In my experience, Lean transformations do NOT require the threat of closure. In healthcare, organizations like ThedaCare and Virginia Mason Medical Center have transformed themselves without having some sort of crisis like that.
Now, the threat of not needing 25% of your employees anymore. I can totally understand why the UAW and the Van Nuys plant wouldn't like that. What's not explored in the story is if GM would have made any “no layoffs due to Lean” commitments as many organizations do. Would GM have re-trained or redeployed workers in a way that was more constructive than the infamous Jobs Bank? Would GM have tried to grow the plant's business, so they could avoid firing employees?
It's hard to see how you could blame employees for not liking something that might cost them their jobs.
Labor Notes also criticizes This American Life and Spiegel for “blaming workers.” I always thought that “militant” attitudes from employees or unions were the result of bad management.

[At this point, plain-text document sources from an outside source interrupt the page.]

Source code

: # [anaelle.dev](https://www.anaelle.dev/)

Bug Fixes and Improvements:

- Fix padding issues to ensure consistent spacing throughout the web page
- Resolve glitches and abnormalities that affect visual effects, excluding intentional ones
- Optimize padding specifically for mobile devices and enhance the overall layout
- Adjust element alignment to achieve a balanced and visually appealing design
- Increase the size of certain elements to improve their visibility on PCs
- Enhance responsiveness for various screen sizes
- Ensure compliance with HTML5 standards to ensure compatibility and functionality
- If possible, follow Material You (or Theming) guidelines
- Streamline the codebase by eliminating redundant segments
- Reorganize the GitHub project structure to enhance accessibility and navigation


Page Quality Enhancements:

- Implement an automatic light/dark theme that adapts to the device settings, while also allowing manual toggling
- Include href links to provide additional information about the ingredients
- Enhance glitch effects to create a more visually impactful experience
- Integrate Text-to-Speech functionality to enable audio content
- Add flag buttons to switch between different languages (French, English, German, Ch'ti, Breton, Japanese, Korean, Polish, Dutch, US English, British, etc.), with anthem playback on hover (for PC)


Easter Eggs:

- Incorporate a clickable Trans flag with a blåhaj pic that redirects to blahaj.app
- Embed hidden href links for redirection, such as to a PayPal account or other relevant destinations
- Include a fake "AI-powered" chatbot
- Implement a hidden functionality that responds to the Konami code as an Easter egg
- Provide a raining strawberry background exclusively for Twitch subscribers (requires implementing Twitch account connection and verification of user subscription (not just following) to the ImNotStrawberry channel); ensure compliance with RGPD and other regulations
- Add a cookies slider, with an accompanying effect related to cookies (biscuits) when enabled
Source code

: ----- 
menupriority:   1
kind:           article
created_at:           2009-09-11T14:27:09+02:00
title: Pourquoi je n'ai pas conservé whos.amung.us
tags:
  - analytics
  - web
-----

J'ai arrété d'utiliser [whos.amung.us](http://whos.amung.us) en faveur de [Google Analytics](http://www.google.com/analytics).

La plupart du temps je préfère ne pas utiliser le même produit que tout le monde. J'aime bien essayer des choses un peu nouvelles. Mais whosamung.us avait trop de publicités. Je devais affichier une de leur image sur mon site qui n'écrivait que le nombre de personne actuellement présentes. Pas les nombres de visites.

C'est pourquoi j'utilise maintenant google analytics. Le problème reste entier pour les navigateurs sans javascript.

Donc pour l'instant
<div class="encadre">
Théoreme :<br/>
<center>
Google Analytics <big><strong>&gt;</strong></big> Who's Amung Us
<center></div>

Larry Spiegel, in my experience with him, was a great leader. A truly Lean leader who had the courage to do things a new way at my GM plant.
What I tried to write on the Labor Notes site:
Larry Spiegel was the GM plant manager who was quoted in the story. I worked at GM from 1995 to 1997 as an engineer at the Livonia Engine Plant and Larry was brought in as our plant manager in 1996 after a number of major quality problems. Under the old plant manager and his regime, the workers were blamed and it was extremely unfair. Bad managers literally got in the way of UAW members putting quality first.

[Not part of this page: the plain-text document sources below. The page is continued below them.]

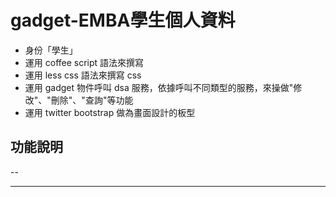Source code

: gadget-EMBA學生個人資料
==========================

* 身份「學生」
* 運用 coffee script 語法來撰寫
* 運用 less css 語法來撰寫 css
* 運用 gadget 物件呼叫 dsa 服務，依據呼叫不同類型的服務，來操做"修改"、"刪除"、"查詢"等功能
* 運用 twitter bootstrap 做為畫面設計的板型


功能說明
-------


--

****

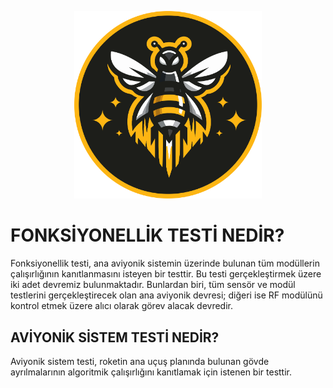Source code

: <p align="center">
  <img src="BeeRocketry.png" alt="BeeRocketry Logo" width="300"/>
</p>

# FONKSİYONELLİK TESTİ NEDİR?
Fonksiyonellik testi, ana aviyonik sistemin üzerinde bulunan tüm modüllerin çalışırlığının kanıtlanmasını isteyen bir testtir. Bu testi gerçekleştirmek üzere iki adet devremiz bulunmaktadır. Bunlardan biri, tüm sensör ve modül testlerini gerçekleştirecek olan ana aviyonik devresi; diğeri ise RF modülünü kontrol etmek üzere alıcı olarak görev alacak devredir.

## AVİYONİK SİSTEM TESTİ NEDİR?
Aviyonik sistem testi, roketin ana uçuş planında bulunan gövde ayrılmalarının algoritmik çalışırlığını kanıtlamak için istenen bir testtir.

When Larry became the plant manager, he addressed an all-hands meeting of hourly and salaried employees and he told them that the days of blaming the workers were over. The problem wasn't the workers — the problem was the old management style. Larry made that quite clear and lived by his desire to manage in a new way, putting quality first, and listening to the workers.
The factory made a lot of progress under his leadership.
I work today in healthcare. The problem there, also, is the management system,not the workers. That's why the application of Lean and the Toyota Production System works so well. The new management style allows people to put quality and patient safety first. Managers actually listen to their employees… it's nothing to complain about.
But, then again, Labor Notes complains about Lean healthcare as if it's as evil as they think Lean manufacturing is.
GM's history is complicated. I was never one to blame the union for the company's problems. I blamed leadership (or a lack thereof, as I wrote about here and here).
I don't demonize the union. I wish the union folks wouldn't demonize Lean.